Sam me glissa alors en chuchotant :

-Si il savait que je préférais croquer les mecs... D'ailleurs il y en a un là-bas qui me tente bien...

-Greg ! Pas lui !, hurlai-je alors que j'avais oublié de répondre à Billy. Oh excuse-moi Bill, Sam a le don pour me distraire, mais il n'est en aucun cas mon petit ami, c'est plutôt un frère pour moi. Tu as des nouvelles d'Alix ? Je lui envoie des messages mais elle ne m'a pas répondu récemment.

-Moi non plus, mais je sais qu'elle fait de l'archéologie, je crois.

-Elle étudie l'activité sismique et fait de la vulcanologie. Il me semble qu'elle suit aussi une formation pour faire de la paléontologie. Aucun rapport avec l'archéologie. Vous pourriez discuter tout à l'heure, pour l'instant, suis-moi Jane, je vais te montrer, coupa Jo.

Dans le bureau au fond du couloir, se dressait un tableau blanc avec des annotations dessus, des photos et une liste de suspects, ou du moins, ça y ressemblait. 

-La marque des chaussures sont des Bootty, collection de l'été passé, de taille 40, modèle unisexe. En taille 40, il est impossible de déterminer si c'est une fille ou un garçon à l'origine des empreintes, commença Jo.

-Nous comptons trente-deux suspects qui ont acheté ce modèle aux différents magasins de Riddle et quatorze autres dans les alentours. C'est un début, malgré que les interrogatoires vont être longs, continua Billy sur le même ton sérieux et explicatif.

Il n'eut pas le temps de continuer que Greg entra dans le bureau.
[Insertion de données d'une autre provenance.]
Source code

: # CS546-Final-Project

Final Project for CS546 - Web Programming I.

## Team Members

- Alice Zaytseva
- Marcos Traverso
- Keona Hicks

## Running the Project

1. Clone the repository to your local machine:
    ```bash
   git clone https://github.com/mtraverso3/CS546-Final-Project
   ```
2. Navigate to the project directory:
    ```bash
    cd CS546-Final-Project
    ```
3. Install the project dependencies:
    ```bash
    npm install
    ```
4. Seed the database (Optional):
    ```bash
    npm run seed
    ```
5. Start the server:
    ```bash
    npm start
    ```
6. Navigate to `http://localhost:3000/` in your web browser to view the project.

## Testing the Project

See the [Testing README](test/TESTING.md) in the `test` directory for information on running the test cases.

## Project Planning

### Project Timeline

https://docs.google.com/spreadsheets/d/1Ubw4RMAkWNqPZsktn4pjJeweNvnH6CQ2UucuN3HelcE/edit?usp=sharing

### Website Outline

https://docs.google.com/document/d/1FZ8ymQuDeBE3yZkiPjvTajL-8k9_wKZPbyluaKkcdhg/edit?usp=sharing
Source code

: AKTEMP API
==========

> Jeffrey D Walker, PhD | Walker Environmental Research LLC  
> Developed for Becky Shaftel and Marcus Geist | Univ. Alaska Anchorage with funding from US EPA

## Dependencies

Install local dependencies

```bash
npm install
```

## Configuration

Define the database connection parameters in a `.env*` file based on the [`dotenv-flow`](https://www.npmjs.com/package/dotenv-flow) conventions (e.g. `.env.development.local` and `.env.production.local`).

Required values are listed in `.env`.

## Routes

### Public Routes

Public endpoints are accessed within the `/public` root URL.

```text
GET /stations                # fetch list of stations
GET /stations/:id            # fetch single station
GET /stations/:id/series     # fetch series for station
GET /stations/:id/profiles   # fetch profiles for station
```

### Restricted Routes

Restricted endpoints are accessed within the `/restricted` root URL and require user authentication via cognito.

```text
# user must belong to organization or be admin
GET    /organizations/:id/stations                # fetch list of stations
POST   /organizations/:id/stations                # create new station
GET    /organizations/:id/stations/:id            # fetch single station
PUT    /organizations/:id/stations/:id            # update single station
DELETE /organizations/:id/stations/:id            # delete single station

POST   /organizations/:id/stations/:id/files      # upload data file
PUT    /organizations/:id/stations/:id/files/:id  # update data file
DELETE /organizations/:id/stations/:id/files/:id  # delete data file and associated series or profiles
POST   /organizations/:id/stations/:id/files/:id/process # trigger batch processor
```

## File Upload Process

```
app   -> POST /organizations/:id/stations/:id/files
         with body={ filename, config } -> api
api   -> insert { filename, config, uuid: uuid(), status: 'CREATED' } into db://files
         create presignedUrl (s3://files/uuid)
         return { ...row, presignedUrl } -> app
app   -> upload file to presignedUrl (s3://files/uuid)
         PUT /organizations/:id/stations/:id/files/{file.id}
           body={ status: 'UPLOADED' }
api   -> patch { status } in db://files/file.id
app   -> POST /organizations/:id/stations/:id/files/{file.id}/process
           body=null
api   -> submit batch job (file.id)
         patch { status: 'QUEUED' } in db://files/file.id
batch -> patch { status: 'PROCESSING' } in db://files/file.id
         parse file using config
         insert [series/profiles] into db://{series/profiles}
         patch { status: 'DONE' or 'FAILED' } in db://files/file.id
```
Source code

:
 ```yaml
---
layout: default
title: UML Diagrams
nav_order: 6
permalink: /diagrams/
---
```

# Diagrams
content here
La personne la plus détestable sur cette Terre à mes yeux. Celui que tout le monde voulait se taper au lycée, qui était adulé par toutes les filles mais qui créait la réputation des autres sans les côtoyer, un lanceur de rumeur, une grande gueule parlant pour ne rien dire. Il était hors de question que Sam ne l'approche d'une semelle, sinon, il allait découvrir que lui aussi était gay, et l'idée que mon ennemi numéro un puisse sortir avec mon meilleur ami m'était effrayante. Impensable. Le grand con prît la parole en voyant les chaussures affichées au tableau :

-C'est quoi ce genre de paire bon marché ? Elles n'ont jamais été à la mode et ne le seront jamais. C'est affreux, il vous suffit de trouver quelqu'un sans goût vestimentaire et vous aurez votre suspect. Demandez à Jane, elle s'y connaît en connexions de vêtements, disons, originales.

Une phrase et il me tapait déjà sur le système. Une phrase qui était de trop. Il repartait aussitôt.

-Promets-moi de ne jamais essayer de te le taper Sam, parce que lui c'est le summum du connard par excellence, je le déteste. Malgré ses pectoraux d'aciers qui pourraient te faire saliver, je ne cautionnerais pas que tu puisses traîner avec lui et encore moins coucher avec.

-Promis, et puis il t'a quand même insulté, ce n'est pas rien pour moi. Ne t'en fais pas. Je trouverai un autre casse-croûte.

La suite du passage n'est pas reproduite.